Transportation Schools: The Infrastructure for Workforce Development

July 18, 2018

While most Americans only consider transportation as a means to get themselves to school and work, some students and adults are heading to transportation schools and infrastructure academies to boost their career opportunities.

The number of transportation and infrastructure jobs is expanding rapidly, currently outpacing today’s available employment pool. A 2017 workforce report from Georgetown University’s McCourt School of Public Policy projected that a $1 trillion infrastructure proposal could generate 11.4 million jobs over the next ten years. This would bump up the proportion of infrastructure-related jobs from 12 percent to 14 percent of total U.S. jobs—with 8.7 million projected jobs generated in the transportation, material moving, construction, and extraction occupations.

With new and changing transportation jobs on the horizon, the industry must confront an upcoming shortage of skilled workers. The high average age of the current workforce adds to this concern as a large portion of the current workforce reaches retirement age. According to the Transportation Learning Center and Jobs for the Future, 54.5 percent of the current workforce within the six largest transportation sectors are 45 years or older, 8.7 percent more than the national average. Furthermore, the field is challenged by a lack of diversity. For example, women are underrepresented, and Latinos are overrepresented in below-median-wage construction jobs that require less than a high school degree.

Employers’ collective challenge is to fill millions of jobs with a whole generation of prepared, skilled junior workers in the public and private sectors. Transit systems and logistics companies need more maintenance engineers and truckdrivers in order to operate at full capacity. New roles are emerging from technological innovation such as automated vehicle fleets that will need software engineers. Targeted workplace development interventions—focusing on teenagers for example—aim to bring new faces and diverse populations into well-regarded sustainable careers in the American transportation system that, on average, have lower educational barriers to entry and pay higher wages.

In 1986, a transportation-focused approach to education was established in Brooklyn. New York City’s Transit Tech CTE High School maintains an active relationship with MTA New York City Transit by offering internships, jobs, and work-based learning. Academic tracks range from computer science, advanced electricity, law enforcement/forensics, cyber security, to transit technician work. Students complete a general education and can earn certifications and endorsements during high school to begin apprenticeships immediately after graduation or go on to college.

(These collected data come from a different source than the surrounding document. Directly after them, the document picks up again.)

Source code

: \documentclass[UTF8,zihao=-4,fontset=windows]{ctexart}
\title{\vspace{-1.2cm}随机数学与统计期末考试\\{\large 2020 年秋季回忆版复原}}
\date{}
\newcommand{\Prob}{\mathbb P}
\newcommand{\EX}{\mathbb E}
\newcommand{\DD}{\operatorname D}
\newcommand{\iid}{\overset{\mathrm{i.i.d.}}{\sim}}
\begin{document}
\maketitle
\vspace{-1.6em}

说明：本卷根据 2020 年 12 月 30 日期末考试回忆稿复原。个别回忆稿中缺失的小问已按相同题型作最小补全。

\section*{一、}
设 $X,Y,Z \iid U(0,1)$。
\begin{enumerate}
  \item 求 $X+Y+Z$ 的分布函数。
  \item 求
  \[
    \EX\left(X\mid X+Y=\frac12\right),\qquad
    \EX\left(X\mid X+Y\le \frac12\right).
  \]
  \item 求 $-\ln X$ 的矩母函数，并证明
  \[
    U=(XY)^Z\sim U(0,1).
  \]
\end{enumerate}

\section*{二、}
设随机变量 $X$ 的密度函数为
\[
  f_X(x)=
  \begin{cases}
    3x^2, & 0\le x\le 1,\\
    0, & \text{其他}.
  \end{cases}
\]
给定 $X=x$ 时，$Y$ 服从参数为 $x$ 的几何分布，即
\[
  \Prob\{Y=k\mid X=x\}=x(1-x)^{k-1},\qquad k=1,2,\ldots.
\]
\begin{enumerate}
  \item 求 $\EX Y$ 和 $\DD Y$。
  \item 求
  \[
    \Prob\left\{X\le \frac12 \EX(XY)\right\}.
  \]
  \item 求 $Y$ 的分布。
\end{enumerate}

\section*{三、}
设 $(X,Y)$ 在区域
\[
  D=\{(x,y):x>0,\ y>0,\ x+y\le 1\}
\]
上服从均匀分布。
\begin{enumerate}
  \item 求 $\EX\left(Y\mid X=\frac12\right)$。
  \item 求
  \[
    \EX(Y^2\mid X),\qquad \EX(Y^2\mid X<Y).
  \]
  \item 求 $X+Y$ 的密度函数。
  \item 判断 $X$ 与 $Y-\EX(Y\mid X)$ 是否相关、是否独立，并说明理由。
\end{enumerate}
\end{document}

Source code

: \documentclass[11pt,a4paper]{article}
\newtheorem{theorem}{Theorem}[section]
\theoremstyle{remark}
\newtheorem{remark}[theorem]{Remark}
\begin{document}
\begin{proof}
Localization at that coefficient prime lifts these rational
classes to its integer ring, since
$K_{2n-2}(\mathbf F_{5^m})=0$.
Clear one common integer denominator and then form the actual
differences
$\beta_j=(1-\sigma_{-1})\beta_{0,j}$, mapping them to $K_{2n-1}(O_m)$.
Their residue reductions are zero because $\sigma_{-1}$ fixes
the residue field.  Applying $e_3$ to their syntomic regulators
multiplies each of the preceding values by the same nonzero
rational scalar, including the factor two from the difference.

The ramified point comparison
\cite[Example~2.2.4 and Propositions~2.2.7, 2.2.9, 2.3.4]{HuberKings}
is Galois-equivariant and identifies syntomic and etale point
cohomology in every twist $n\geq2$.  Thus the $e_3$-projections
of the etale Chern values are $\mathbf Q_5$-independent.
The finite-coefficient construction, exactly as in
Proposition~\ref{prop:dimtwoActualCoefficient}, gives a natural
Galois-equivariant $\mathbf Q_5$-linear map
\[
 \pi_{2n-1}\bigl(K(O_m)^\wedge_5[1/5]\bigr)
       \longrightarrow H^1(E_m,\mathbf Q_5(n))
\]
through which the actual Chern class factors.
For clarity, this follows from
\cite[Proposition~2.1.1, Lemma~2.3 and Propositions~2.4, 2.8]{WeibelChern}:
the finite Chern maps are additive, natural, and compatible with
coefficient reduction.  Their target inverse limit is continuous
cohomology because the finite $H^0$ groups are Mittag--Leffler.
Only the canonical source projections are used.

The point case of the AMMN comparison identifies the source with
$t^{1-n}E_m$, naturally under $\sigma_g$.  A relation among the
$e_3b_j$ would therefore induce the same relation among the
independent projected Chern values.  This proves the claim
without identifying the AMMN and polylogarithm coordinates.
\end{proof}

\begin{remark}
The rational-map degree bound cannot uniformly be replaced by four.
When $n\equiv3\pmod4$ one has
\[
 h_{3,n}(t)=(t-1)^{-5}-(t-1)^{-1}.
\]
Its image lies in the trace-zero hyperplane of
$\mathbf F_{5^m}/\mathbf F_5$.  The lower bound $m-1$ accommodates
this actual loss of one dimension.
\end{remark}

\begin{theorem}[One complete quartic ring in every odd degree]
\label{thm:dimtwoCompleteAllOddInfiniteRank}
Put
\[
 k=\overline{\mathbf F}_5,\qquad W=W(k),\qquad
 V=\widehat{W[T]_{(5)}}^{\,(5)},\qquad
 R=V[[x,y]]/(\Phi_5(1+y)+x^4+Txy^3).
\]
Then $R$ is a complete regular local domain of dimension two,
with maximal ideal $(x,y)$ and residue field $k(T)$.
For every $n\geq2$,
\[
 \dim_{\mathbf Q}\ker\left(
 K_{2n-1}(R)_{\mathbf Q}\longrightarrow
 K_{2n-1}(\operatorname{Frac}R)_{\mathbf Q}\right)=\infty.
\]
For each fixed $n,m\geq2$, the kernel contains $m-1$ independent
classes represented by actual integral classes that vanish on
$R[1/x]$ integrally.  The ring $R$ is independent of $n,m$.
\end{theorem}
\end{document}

More cities are beginning to experiment with standalone brick-and-mortar institutions targeting underrepresented citizens and groups.

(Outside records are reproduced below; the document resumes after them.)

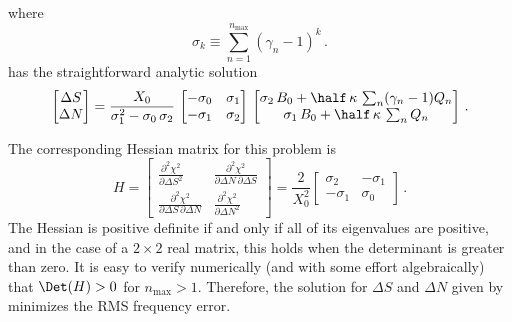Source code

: where
 \begin{equation}
\sigma_k \equiv \sum_{n = 1}^{n_\text{max}} \left(\gamma_n - 1\right)^k\, .
 \end{equation}
 has the straightforward analytic solution
 \begin{equation}\label{eqn:rms_sol}
\begin{bmatrix}
  \Delta S \\
  \Delta N
\end{bmatrix} = \frac{X_0}{\sigma_1^2 - \sigma_0\, \sigma_2}\,
\begin{bmatrix}
  -\sigma_0 & \sigma_1 \\
  -\sigma_1 & \sigma_2
\end{bmatrix}\,
\begin{bmatrix}
  \sigma_2\, B_0 +  \half\, \kappa\, \sum_n (\gamma_n - 1) Q_n\\
  \sigma_1\, B_0 +  \half\, \kappa\, \sum_n Q_n
\end{bmatrix}\, .
 \end{equation}

The corresponding Hessian matrix for this problem is
 \begin{equation}
H = \begin{bmatrix}
      \frac{\partial^2 \chi^2}{\partial \Delta S^2} & \frac{\partial^2 \chi^2}{\partial \Delta N\, \partial \Delta S} \\
      \frac{\partial^2 \chi^2}{\partial \Delta S\, \partial \Delta N} & \frac{\partial^2 \chi^2}{\partial \Delta N^2}
    \end{bmatrix}
  = \frac{2}{X_0^2} \begin{bmatrix}
      \sigma_2 & -\sigma_1 \\
      -\sigma_1 & \sigma_0
    \end{bmatrix}\, .
 \end{equation}
The Hessian is positive definite if and only if all of its eigenvalues are positive, and in the case of a $2 \times 2$ real matrix, this holds when the determinant is greater than zero. It is easy to verify numerically (and with some effort algebraically) that $\Det(H) > 0$ for $n_\text{max} > 1$. Therefore, the solution for $\Delta S$ and $\Delta N$ given by  minimizes the RMS frequency error. 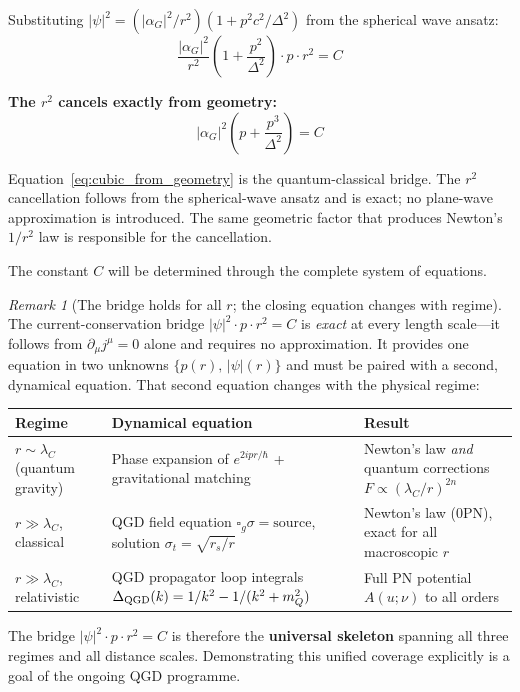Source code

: \documentclass[11pt,a4paper]{article}
\theoremstyle{definition}
\theoremstyle{remark}
\newtheorem{remark}{Remark}[section]
\begin{document}
	Substituting $|\psi|^2 = (|\alpha_G|^2/r^2)(1 + p^2c^2/\Delta^2)$ from the spherical wave ansatz:
	\begin{equation}
		\frac{|\alpha_G|^2}{r^2}\!\left(1 + \frac{p^2}{\Delta^2}\right)\cdot p \cdot r^2 = C
	\end{equation}
	
	\textbf{The $r^2$ cancels exactly from geometry:}
	\begin{equation}
		\boxed{|\alpha_G|^2\!\left(p + \frac{p^3}{\Delta^2}\right) = C}
		\label{eq:cubic_from_geometry}
	\end{equation}
	
	Equation~\eqref{eq:cubic_from_geometry} is the quantum-classical bridge.  The $r^2$ cancellation follows from the spherical-wave ansatz and is exact; no plane-wave approximation is introduced.  The same geometric factor that produces Newton's $1/r^2$ law is responsible for the cancellation.
	
	The constant $C$ will be determined through the complete system of equations.

	\begin{remark}[The bridge holds for all $r$; the closing equation changes with regime]
	\label{rem:regimes}
	The current-conservation bridge $|\psi|^2\cdot p\cdot r^2 = C$ is \emph{exact} at every
	length scale---it follows from $\partial_\mu j^\mu = 0$ alone and requires no
	approximation.  It provides one equation in two unknowns $\{p(r),\,|\psi|(r)\}$
	and must be paired with a second, dynamical equation.  That second equation changes
	with the physical regime:
	\begin{center}
	\renewcommand{\arraystretch}{1.4}
	\begin{tabular}{@{}p{3cm}p{4.2cm}p{6cm}@{}}
	\hline
	\textbf{Regime} & \textbf{Dynamical equation} & \textbf{Result} \\
	\hline
	$r\sim\lambda_C$ (quantum gravity) &
	  Phase expansion of $e^{2ipr/\hbar}$ + gravitational matching &
	  Newton's law \emph{and} quantum corrections $F\propto(\lambda_C/r)^{2n}$ \\[4pt]
	$r\gg\lambda_C$, classical &
	  QGD field equation $\square_g\sigma=\text{source}$, \newline solution $\sigma_t=\sqrt{r_s/r}$ &
	  Newton's law (0PN), exact for all macroscopic $r$ \\[4pt]
	$r\gg\lambda_C$, relativistic &
	  QGD propagator loop integrals \newline $\Delta_{\rm QGD}(k)=1/k^2-1/(k^2+m_Q^2)$ &
	  Full PN potential $A(u;\nu)$ to all orders \\
	\hline
	\end{tabular}
	\end{center}
	The bridge $|\psi|^2\cdot p\cdot r^2=C$ is therefore the \textbf{universal skeleton}
	spanning all three regimes and all distance scales.  Demonstrating this unified
	coverage explicitly is a goal of the ongoing QGD programme.
	\end{remark}
	
\end{document}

During its March 2018 opening, the District of Columbia Mayor Muriel Bowser announced the Infrastructure Academy (DCIA) in Anacostia as a “pathway to the middle class.” DCIA, run by the city’s Department of Employment Services, focuses on underemployed and unemployed adult residents (18 years and older) to equip them for career in a wide range of infrastructure jobs including green technology, utilities, and transportation. The facility includes classrooms, computer labs, mechanical training areas, and interview space. The opening’s press release cited a near-half shortage of local infrastructure sector jobs in 2017—leaving close to one thousand jobs paying an average $48.75 hourly wage simply unfilled.

On the West Coast, the Los Angeles County Metropolitan Transportation Authority has a problem: 40 percent of its employees could retire today. In response to its need for a qualified replacement workforce and in part with its other career pathway initiatives, Los Angeles has been gearing up a free public boarding “Transportation School.” A joint project with the County of Los Angeles, the school will likely be built on an empty, blighted lot in its southern region. The school will apply for a charter and could enroll 400 high school students as early as fall 2020. It will be funded by the state on a per-pupil basis, and also rely on philanthropies, grants, and industry donations. Classes will prepare students with science, technology, engineering, arts, and math skills either equipping them for transit jobs upon graduation or college where they can further their transportation studies.

These schools and academies spur mutually beneficial partnerships among various stakeholders. For example, during DCIA’s first five years, Pepco and Washington Gas, the two main area public utility companies and major employers, will contribute cash, in-kind materials, and human resources. DC Water, WMATA, and the University of the District of Columbia are also involved as partners. As for Los Angeles, officials will also work with the public school district, community colleges, and social service agencies to approach underserved populations more purposefully.

These diverse coalitions formed to keep major cities and regions moving by investing in the next wave of transportation workers are fundamental and easy for the public to support. Ideally, specialized vocational education will succeed in developing a steady pipeline of workers toward sustainable, high-paying careers in a skilled transportation workforce.